EXERCISE OBJECTIVE
Every line below that contains "link" is to be copied.

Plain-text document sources
BEGIN

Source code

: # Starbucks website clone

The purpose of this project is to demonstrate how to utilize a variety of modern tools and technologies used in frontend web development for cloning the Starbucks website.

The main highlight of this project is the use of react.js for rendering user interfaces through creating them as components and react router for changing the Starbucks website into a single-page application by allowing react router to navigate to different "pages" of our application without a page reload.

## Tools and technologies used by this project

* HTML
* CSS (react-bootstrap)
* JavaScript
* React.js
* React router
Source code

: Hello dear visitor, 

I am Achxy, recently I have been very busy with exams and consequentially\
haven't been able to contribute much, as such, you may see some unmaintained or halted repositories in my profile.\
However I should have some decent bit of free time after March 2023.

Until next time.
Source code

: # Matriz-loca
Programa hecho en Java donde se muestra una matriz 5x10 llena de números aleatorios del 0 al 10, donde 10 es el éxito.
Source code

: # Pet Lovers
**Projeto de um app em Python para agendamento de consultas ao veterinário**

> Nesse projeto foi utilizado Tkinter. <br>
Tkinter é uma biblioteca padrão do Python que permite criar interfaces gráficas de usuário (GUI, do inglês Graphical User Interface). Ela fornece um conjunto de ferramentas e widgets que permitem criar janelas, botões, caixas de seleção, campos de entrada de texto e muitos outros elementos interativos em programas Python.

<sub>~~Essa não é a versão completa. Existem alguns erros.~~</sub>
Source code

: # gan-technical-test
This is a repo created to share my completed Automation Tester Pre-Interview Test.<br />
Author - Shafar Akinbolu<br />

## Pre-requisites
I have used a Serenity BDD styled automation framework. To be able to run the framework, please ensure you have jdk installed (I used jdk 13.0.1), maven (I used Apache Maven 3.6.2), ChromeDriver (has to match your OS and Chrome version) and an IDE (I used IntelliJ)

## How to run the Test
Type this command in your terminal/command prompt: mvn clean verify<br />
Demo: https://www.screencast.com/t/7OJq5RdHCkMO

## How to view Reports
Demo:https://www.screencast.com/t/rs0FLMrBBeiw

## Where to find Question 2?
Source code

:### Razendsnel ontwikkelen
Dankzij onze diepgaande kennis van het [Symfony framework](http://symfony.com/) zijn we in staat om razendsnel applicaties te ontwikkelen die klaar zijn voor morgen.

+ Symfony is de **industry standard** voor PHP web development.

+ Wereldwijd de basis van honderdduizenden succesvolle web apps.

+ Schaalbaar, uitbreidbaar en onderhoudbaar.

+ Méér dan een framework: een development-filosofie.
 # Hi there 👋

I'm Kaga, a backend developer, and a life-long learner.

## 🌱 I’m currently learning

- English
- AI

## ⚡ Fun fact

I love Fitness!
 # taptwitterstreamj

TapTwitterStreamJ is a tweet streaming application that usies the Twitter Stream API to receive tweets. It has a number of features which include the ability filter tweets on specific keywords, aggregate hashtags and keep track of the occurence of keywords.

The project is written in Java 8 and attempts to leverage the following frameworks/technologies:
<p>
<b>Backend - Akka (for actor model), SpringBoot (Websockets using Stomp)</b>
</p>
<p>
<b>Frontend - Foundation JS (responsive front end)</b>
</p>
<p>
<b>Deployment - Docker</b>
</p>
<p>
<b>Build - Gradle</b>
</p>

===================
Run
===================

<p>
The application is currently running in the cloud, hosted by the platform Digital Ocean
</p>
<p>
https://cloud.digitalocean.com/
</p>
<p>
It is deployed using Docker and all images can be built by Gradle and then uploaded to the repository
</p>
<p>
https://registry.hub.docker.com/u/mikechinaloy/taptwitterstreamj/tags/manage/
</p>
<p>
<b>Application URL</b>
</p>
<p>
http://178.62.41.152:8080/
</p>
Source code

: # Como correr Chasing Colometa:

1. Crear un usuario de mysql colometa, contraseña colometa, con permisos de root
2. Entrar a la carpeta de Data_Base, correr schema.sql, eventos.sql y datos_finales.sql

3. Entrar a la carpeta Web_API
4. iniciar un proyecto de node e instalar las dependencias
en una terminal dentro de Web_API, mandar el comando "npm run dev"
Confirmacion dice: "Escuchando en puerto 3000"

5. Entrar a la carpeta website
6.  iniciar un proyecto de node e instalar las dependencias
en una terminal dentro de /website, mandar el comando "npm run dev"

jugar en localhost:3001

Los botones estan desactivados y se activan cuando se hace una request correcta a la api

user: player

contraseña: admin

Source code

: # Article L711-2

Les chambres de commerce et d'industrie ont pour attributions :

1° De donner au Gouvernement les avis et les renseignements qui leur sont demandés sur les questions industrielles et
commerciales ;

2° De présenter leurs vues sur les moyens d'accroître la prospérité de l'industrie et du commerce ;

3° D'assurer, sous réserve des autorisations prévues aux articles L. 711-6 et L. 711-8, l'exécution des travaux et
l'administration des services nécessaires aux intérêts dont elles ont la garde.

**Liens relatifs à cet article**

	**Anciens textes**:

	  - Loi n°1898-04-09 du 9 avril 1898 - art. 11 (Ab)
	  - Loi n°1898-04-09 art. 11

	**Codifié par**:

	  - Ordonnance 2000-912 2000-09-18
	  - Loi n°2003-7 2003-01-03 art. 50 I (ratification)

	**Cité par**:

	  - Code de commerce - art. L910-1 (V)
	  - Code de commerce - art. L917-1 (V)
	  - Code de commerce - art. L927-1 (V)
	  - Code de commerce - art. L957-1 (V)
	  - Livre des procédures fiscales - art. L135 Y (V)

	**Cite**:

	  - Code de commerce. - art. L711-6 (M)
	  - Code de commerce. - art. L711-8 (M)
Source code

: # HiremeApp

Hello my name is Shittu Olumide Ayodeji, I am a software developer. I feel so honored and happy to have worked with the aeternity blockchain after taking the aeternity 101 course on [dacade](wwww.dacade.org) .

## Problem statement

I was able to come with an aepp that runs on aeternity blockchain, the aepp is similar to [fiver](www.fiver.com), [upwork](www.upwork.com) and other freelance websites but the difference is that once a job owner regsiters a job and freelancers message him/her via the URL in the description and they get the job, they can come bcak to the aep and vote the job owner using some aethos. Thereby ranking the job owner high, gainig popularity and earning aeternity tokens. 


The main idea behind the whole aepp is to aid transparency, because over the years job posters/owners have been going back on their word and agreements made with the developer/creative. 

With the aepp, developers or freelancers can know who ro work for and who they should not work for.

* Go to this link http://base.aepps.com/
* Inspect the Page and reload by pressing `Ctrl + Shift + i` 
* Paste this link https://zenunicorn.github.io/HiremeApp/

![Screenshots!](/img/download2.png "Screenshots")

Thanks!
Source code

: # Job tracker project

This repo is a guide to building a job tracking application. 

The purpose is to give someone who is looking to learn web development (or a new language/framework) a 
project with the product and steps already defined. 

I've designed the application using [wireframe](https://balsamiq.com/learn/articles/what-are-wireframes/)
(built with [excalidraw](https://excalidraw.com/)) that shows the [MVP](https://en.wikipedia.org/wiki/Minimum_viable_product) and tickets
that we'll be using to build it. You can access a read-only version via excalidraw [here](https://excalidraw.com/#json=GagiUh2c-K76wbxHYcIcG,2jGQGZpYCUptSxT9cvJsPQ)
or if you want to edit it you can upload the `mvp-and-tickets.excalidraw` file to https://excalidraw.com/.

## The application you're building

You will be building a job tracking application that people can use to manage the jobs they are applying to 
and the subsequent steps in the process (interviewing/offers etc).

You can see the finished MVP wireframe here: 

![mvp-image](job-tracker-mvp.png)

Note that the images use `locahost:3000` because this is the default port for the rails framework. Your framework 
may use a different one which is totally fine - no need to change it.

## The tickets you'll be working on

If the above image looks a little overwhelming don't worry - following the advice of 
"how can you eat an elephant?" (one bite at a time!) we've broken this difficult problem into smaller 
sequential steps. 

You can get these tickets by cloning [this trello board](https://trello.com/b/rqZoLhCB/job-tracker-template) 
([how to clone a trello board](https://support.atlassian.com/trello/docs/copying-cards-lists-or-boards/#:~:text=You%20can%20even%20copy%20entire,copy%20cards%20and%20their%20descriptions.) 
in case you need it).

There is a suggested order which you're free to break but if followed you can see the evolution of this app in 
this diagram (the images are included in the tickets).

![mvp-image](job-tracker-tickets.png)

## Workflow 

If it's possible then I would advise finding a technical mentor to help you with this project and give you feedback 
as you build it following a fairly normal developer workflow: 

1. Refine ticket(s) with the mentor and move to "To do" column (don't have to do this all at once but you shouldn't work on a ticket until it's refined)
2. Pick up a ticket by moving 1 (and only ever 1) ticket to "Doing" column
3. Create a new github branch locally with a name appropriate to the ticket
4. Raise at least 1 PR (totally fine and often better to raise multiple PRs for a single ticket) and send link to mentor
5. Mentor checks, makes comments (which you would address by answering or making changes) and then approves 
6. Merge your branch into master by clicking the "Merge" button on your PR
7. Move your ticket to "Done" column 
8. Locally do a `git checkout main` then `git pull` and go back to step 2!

END
BEGIN

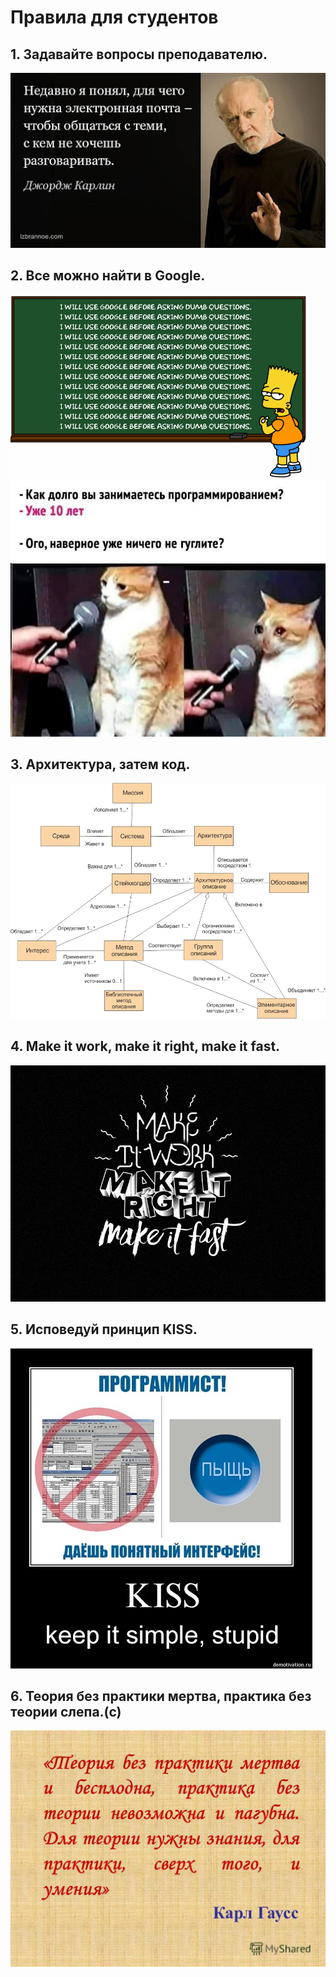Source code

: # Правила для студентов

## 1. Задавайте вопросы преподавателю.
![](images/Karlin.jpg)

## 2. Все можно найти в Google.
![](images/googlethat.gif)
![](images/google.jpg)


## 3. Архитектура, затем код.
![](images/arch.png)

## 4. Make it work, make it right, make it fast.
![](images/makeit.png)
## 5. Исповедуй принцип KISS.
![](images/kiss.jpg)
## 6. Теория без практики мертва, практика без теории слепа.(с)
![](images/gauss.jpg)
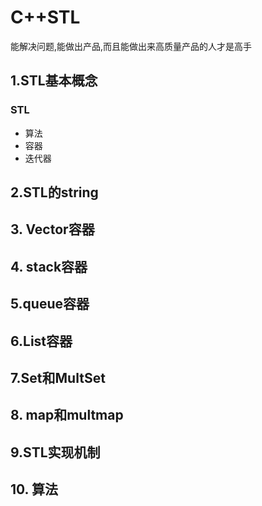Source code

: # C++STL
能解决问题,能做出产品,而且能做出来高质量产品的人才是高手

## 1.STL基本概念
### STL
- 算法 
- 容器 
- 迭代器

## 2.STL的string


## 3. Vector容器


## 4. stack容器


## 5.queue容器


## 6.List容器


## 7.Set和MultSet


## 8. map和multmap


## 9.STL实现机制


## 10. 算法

END

RESPONSE FOR THIS EXERCISE
* Go to this link http://base.aepps.com/
* Paste this link https://zenunicorn.github.io/HiremeApp/
4. Raise at least 1 PR (totally fine and often better to raise multiple PRs for a single ticket) and send link to mentor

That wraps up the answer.